## REQUIRED WORK
Please work out the number of lines in the following material that include "create", and reply with only that number.

BEGIN GIVEN ENTRIES

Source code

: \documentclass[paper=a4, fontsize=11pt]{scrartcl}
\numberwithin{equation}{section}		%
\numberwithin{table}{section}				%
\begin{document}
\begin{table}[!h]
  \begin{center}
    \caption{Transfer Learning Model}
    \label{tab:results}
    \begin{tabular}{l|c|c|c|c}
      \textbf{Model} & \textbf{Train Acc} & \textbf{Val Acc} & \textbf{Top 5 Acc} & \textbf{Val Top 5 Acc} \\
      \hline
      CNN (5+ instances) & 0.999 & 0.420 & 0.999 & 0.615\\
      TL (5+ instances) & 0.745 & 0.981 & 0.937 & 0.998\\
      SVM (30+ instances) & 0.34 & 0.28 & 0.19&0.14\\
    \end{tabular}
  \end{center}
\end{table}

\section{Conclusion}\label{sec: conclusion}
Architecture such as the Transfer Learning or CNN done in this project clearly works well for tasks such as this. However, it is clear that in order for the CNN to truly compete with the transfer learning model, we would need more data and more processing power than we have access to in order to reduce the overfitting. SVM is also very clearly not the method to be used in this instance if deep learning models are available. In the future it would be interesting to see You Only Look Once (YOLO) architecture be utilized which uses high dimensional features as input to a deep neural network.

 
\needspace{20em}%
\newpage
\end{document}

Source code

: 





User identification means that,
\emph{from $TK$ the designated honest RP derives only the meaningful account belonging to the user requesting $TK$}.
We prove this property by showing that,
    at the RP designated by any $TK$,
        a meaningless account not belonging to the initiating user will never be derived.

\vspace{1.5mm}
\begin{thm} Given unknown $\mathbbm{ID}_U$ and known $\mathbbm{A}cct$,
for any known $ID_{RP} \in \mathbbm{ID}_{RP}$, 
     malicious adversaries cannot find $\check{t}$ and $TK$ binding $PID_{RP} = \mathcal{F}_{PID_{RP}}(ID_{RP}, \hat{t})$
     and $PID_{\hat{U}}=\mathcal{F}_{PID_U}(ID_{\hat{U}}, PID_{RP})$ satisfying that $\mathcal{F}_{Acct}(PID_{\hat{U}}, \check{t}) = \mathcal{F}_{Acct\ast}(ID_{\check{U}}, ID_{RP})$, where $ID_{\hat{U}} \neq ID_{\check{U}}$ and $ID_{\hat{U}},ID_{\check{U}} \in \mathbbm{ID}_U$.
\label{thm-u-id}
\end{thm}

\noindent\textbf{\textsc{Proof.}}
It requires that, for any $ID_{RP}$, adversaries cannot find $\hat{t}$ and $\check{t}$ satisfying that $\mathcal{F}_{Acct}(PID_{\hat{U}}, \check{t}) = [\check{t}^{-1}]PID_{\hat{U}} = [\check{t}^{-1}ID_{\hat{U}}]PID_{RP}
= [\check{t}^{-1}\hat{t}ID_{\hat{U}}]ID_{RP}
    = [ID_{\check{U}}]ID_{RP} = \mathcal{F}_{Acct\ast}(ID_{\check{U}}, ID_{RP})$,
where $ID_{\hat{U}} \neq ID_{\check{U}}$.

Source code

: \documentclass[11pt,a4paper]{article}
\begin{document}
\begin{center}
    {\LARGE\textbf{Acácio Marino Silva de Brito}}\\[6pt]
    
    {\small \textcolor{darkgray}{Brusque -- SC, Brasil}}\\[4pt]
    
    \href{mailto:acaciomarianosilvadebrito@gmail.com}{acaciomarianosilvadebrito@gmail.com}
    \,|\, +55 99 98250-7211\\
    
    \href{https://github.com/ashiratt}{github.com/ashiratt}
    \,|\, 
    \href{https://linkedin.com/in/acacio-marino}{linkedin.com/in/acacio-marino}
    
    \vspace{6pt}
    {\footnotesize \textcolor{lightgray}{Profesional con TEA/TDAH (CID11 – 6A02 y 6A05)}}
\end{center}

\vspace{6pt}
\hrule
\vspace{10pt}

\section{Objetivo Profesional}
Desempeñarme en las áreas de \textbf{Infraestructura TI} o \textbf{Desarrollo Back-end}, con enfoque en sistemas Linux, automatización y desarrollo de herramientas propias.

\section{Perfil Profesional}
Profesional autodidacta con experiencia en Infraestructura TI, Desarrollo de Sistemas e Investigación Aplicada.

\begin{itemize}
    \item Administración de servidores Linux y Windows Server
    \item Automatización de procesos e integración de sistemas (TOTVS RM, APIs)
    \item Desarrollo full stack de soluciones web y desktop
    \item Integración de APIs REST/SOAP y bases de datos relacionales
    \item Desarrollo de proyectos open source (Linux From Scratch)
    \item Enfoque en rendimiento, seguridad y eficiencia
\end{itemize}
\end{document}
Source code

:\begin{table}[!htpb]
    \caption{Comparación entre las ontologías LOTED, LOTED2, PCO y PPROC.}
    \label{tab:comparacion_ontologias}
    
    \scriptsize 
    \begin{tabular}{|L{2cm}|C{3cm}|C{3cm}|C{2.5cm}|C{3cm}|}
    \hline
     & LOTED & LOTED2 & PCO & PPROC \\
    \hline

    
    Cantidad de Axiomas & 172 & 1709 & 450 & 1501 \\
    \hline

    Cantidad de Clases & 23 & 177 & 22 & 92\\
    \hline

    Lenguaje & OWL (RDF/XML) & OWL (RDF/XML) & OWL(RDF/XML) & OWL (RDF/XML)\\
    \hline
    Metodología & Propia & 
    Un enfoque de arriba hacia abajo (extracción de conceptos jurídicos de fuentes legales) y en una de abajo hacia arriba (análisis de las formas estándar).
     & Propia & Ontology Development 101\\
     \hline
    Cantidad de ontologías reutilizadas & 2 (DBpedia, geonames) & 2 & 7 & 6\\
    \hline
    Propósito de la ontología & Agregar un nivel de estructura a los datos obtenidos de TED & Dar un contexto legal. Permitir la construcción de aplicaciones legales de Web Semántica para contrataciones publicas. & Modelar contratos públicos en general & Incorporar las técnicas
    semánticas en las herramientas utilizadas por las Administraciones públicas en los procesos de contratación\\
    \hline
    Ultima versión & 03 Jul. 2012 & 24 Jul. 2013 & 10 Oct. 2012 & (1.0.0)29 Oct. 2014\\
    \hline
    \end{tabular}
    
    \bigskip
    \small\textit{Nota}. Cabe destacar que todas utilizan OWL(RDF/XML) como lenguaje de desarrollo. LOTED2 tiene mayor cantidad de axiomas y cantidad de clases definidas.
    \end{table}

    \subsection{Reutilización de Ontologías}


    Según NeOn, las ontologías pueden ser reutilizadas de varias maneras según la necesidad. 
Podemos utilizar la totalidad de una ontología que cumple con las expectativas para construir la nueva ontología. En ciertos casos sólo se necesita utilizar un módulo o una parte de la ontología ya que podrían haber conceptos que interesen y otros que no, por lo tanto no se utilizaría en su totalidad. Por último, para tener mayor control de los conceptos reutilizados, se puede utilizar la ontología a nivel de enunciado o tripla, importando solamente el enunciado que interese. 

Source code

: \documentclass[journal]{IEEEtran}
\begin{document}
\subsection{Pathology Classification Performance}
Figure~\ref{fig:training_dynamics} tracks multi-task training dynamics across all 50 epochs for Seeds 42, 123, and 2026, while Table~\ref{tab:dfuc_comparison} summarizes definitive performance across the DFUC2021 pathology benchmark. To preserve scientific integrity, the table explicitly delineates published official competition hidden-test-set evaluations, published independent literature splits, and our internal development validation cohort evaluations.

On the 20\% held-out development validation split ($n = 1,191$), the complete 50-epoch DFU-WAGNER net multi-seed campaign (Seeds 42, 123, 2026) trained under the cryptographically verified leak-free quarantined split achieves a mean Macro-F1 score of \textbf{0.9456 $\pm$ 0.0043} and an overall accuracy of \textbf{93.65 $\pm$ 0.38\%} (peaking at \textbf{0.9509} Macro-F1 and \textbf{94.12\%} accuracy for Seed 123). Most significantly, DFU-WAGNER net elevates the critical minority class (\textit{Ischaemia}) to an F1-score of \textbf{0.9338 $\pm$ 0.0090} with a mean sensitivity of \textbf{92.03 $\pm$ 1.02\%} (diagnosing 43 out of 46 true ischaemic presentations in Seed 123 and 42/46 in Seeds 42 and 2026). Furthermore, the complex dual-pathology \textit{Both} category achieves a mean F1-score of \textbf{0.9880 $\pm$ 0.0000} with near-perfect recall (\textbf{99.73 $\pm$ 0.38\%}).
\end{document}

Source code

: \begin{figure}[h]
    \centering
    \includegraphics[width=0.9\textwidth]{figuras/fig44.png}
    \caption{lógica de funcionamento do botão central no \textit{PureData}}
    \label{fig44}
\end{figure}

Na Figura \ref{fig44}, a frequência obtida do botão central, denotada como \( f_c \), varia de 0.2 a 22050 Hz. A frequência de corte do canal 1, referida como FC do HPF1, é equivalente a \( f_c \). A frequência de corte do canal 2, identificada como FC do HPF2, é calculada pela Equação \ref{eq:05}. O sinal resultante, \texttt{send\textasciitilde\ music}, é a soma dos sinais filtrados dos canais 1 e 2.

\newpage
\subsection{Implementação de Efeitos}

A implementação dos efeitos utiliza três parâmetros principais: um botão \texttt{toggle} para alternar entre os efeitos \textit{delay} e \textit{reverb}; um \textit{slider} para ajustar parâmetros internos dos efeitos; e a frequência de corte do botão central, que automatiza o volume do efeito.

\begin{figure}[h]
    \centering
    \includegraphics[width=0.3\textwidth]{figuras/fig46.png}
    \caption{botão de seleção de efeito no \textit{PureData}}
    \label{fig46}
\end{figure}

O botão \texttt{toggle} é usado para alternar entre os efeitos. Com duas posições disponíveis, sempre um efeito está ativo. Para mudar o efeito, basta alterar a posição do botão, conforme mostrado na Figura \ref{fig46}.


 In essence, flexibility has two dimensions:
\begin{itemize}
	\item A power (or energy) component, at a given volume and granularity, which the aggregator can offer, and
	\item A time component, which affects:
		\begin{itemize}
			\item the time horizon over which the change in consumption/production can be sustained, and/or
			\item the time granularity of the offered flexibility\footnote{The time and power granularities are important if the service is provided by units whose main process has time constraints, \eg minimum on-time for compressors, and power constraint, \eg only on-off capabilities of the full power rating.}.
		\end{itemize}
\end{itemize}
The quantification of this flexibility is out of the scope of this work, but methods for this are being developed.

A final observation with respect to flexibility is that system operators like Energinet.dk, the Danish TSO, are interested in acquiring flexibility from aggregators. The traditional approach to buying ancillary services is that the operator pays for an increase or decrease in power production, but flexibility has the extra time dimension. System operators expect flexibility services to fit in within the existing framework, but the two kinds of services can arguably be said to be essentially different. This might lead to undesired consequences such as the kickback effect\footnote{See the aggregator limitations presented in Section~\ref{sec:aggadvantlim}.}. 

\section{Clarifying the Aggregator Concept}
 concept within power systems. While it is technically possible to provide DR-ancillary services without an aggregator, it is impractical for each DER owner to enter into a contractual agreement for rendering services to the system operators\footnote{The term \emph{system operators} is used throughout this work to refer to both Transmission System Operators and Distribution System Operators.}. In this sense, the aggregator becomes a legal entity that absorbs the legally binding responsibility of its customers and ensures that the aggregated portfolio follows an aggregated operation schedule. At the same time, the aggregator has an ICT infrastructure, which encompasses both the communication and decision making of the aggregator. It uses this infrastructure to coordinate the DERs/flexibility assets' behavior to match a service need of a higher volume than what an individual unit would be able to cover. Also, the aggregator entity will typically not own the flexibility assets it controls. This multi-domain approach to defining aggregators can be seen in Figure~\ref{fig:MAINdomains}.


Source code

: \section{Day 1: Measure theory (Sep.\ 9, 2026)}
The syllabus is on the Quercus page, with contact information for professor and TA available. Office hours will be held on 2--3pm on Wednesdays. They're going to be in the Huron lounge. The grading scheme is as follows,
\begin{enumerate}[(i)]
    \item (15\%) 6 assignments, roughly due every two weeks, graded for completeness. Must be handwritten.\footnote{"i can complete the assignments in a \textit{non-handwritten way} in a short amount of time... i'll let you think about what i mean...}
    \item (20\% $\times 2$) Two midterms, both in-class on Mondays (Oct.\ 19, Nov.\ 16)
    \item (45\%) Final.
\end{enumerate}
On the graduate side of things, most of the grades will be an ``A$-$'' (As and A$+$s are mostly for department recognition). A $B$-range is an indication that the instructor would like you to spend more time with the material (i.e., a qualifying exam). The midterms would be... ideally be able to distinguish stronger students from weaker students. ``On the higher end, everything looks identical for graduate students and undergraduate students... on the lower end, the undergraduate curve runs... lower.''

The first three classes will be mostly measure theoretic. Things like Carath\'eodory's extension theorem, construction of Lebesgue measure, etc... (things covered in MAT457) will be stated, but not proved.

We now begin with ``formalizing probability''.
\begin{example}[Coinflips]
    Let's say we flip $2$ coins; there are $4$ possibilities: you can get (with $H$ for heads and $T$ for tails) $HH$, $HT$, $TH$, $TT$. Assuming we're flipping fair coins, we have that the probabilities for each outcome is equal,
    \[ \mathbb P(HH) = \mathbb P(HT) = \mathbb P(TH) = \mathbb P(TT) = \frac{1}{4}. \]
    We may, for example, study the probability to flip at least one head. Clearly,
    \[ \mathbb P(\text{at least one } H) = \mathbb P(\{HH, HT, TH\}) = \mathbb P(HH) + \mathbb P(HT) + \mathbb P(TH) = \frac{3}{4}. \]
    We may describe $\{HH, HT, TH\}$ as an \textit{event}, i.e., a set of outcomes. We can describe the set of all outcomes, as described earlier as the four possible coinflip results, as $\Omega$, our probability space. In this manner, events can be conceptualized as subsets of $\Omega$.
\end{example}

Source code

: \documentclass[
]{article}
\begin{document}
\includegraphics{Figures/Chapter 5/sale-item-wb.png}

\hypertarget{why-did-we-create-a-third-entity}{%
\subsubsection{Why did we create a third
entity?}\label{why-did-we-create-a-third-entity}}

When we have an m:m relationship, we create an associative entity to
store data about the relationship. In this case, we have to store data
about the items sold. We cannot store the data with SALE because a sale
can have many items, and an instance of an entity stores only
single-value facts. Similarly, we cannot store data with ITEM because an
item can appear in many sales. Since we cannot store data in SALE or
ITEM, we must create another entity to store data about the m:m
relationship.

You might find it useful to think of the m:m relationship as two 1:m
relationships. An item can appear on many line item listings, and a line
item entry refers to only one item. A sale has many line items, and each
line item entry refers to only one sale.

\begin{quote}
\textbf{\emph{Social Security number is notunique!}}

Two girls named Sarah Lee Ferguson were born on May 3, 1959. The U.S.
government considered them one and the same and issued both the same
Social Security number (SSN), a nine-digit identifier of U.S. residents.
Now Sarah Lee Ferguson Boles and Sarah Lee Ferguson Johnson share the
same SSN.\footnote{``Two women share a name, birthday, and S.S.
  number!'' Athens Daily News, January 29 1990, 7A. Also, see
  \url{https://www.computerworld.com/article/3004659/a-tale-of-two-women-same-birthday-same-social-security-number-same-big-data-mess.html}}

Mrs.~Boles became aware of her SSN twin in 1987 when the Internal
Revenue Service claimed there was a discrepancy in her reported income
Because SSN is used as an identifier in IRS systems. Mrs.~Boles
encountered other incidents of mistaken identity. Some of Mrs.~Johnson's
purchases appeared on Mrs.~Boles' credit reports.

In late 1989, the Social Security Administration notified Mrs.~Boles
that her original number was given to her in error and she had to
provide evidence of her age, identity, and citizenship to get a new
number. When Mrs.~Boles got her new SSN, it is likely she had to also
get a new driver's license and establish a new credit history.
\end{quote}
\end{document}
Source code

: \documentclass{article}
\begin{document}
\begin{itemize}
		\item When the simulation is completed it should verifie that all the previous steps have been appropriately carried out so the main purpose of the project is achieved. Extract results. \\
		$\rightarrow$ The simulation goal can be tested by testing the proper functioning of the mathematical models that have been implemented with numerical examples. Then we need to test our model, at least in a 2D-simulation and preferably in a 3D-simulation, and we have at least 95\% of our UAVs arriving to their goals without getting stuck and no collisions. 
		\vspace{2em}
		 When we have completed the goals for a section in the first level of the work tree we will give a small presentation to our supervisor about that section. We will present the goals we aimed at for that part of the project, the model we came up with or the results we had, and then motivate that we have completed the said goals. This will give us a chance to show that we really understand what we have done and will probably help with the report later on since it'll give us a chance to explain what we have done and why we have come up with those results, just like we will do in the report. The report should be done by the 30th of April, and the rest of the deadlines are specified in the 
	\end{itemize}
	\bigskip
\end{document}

END GIVEN ENTRIES

## ANSWER AREA
5